■ **Description of the task**
From the first line of the records below, transcribe each line exactly up to and including the one with "((a \land \bot)"; pictures stay out.

■ **Extracted entries**

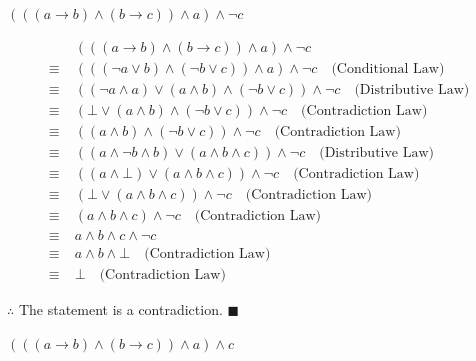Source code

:\documentclass[]{article}
\begin{document}
\begin{question}
    $(((a \rightarrow b) \land (b \rightarrow c)) \land a) \land \neg c$
\end{question}
\begin{align*}
    & (((a \rightarrow b) \land (b \rightarrow c)) \land a) \land \neg c \\
    \equiv\; & (((\neg a \lor b) \land (\neg b \lor c)) \land a) \land \neg c \quad \text{(Conditional Law)} \\
    \equiv\; & ((\neg a \land a) \lor (a\land b) \land (\neg b \lor c)) \land \neg c \quad \text{(Distributive Law)} \\
    \equiv\; & (\bot \lor (a\land b) \land (\neg b \lor c)) \land \neg c \quad \text{(Contradiction Law)} \\
    \equiv\; & ((a\land b) \land (\neg b \lor c)) \land \neg c \quad \text{(Contradiction Law)} \\
    \equiv\; & ((a \land \neg b \land b) \lor (a \land b \land c)) \land \neg c \quad \text{(Distributive Law)} \\
    \equiv\; & ((a \land \bot) \lor (a\land b\land c)) \land \neg c \quad \text{(Contradiction Law)} \\
    \equiv\; & (\bot \lor (a\land b\land c)) \land \neg c \quad \text{(Contradiction Law)} \\
    \equiv\; & (a\land b\land c) \land \neg c \quad \text{(Contradiction Law)} \\
    \equiv & a \land b \land c \land \neg c \quad \\
    \equiv\; & a \land b \land \bot \quad \text{(Contradiction Law)} \\
    \equiv\; & \bot \quad \text{(Contradiction Law)}
\end{align*}
\begin{center}
    $\therefore$ The statement is a contradiction. $\blacksquare$
\end{center}
\vspace{1.7in}
\begin{question}
    $(((a \rightarrow b) \land (b \rightarrow c)) \land a) \land  c$
\end{question}
\end{document}
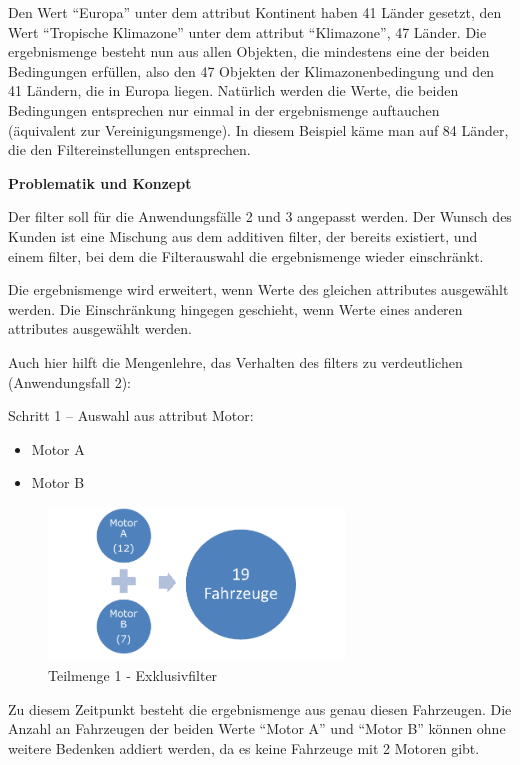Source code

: Den Wert \enquote{Europa} unter dem \gls{attribut} Kontinent haben 41 Länder gesetzt, den Wert \enquote{Tropische Klimazone} unter dem \gls{attribut} \enquote{Klimazone}, 47 Länder. Die \gls{ergebnismenge} besteht nun aus allen Objekten, die mindestens eine der beiden Bedingungen erfüllen, also den 47 Objekten der Klimazonenbedingung und den 41 Ländern, die in Europa liegen. Natürlich werden die Werte, die beiden Bedingungen entsprechen nur einmal in der \gls{ergebnismenge} auftauchen (äquivalent zur Vereinigungsmenge). In diesem Beispiel käme man auf 84 Länder, die den Filtereinstellungen entsprechen.

\textbf{Problematik und Konzept}

Der \gls{filter} soll für die Anwendungsfälle 2 und 3 angepasst werden. Der Wunsch des Kunden ist eine Mischung aus dem additiven \gls{filter}, der bereits existiert, und einem \gls{filter}, bei dem die Filterauswahl die \gls{ergebnismenge} wieder einschränkt.

Die \gls{ergebnismenge} wird erweitert, wenn Werte des gleichen \gls{attribut}es ausgewählt werden. Die Einschränkung hingegen geschieht, wenn Werte eines anderen \gls{attribut}es ausgewählt werden.

Auch hier hilft die Mengenlehre, das Verhalten des \gls{filter}s zu verdeutlichen (Anwendungsfall 2):

Schritt 1 – Auswahl aus \gls{attribut} Motor:
\begin{itemize}
	\item Motor A
	\item Motor B
\end{itemize}

\begin{figure}[H]
 \centering
 \includegraphics[width=0.7\textwidth]{grafiken/Filter_Motor.png}
 \caption{Teilmenge 1 - Exklusivfilter}
 \label{fig:filter2}
\end{figure}

Zu diesem Zeitpunkt besteht die \gls{ergebnismenge} aus genau diesen Fahrzeugen. Die Anzahl an Fahrzeugen der beiden Werte \enquote{Motor A} und \enquote{Motor B} können ohne weitere Bedenken addiert werden, da es keine Fahrzeuge mit 2 Motoren gibt.

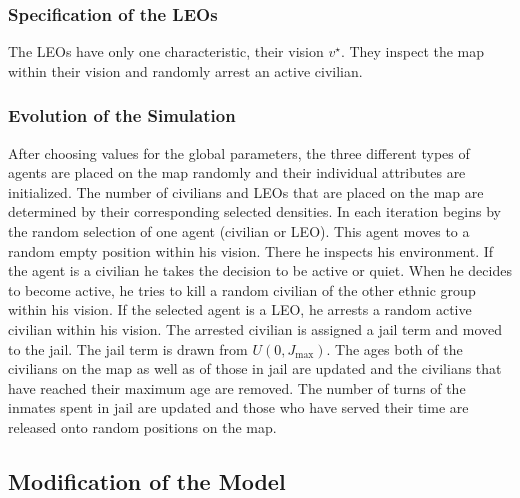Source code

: \documentclass[11pt]{article}
\begin{document}
\subsubsection{Specification of the LEOs}
The LEOs have only one characteristic, their vision $v^\star$. They inspect the map within their vision and randomly arrest an active civilian.

\subsubsection{Evolution of the Simulation}
After choosing values for the global parameters, the three different types of agents are placed on the map randomly and their individual attributes are initialized. The number of civilians and LEOs that are placed on the map are determined by their corresponding selected densities. In each iteration begins by the random selection of one agent (civilian or LEO). This agent moves to a random empty position within his vision. There he inspects his environment. If the agent is a civilian he takes the decision to be active or quiet. When he decides to become active, he tries to kill a random civilian of the other ethnic group within his vision. If the selected agent is a LEO, he arrests a random active civilian within his vision. The arrested civilian is assigned a jail term and moved to the jail. The jail term is drawn from $U(0,J_{\text{max}})$. The ages both of the civilians on the map as well as of those in jail are updated and the civilians that have reached their maximum age are removed. The number of turns of the inmates spent in jail are updated and those who have served their time are released onto random positions on the map.

\subsection{Modification of the Model}
\end{document}
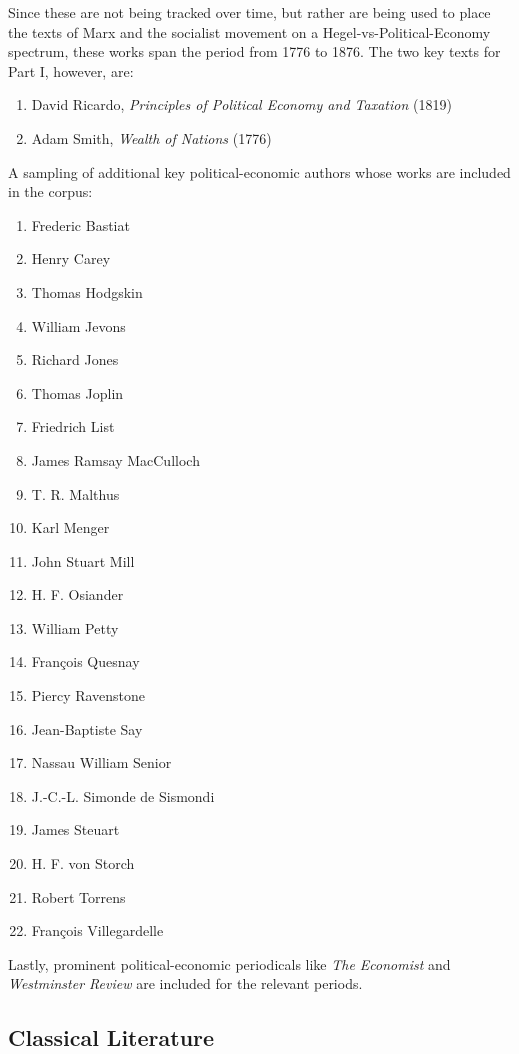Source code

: Since these are not being tracked over time, but rather are being used to place the texts of Marx and the socialist movement on a Hegel-vs-Political-Economy spectrum, these works span the period from 1776 to 1876. The two key texts for Part I, however, are:
\begin{enumerate}
    \item David Ricardo, \textit{Principles of Political Economy and Taxation} (1819)
    \item Adam Smith, \textit{Wealth of Nations} (1776)
\end{enumerate}
A sampling of additional key political-economic authors whose works are included in the corpus:
\begin{enumerate}
    \item Frederic Bastiat
    \item Henry Carey
    \item Thomas Hodgskin
    \item William Jevons
    \item Richard Jones
    \item Thomas Joplin
    \item Friedrich List
    \item James Ramsay MacCulloch
    \item T. R. Malthus
    \item Karl Menger
    \item John Stuart Mill
    \item H. F. Osiander
    \item William Petty
    \item François Quesnay
    \item Piercy Ravenstone
    \item Jean-Baptiste Say
    \item Nassau William Senior
    \item J.-C.-L. Simonde de Sismondi
    \item James Steuart
    \item H. F. von Storch
    \item Robert Torrens
    \item François Villegardelle
\end{enumerate}

Lastly, prominent political-economic periodicals like \textit{The Economist} and \textit{Westminster Review} are included for the relevant periods.

\subsection{Classical Literature}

■ **Written reply**
Source code

:\documentclass[]{article}
\begin{document}
\begin{question}
    $(((a \rightarrow b) \land (b \rightarrow c)) \land a) \land \neg c$
\end{question}
\begin{align*}
    & (((a \rightarrow b) \land (b \rightarrow c)) \land a) \land \neg c \\
    \equiv\; & (((\neg a \lor b) \land (\neg b \lor c)) \land a) \land \neg c \quad \text{(Conditional Law)} \\
    \equiv\; & ((\neg a \land a) \lor (a\land b) \land (\neg b \lor c)) \land \neg c \quad \text{(Distributive Law)} \\
    \equiv\; & (\bot \lor (a\land b) \land (\neg b \lor c)) \land \neg c \quad \text{(Contradiction Law)} \\
    \equiv\; & ((a\land b) \land (\neg b \lor c)) \land \neg c \quad \text{(Contradiction Law)} \\
    \equiv\; & ((a \land \neg b \land b) \lor (a \land b \land c)) \land \neg c \quad \text{(Distributive Law)} \\
    \equiv\; & ((a \land \bot) \lor (a\land b\land c)) \land \neg c \quad \text{(Contradiction Law)} \\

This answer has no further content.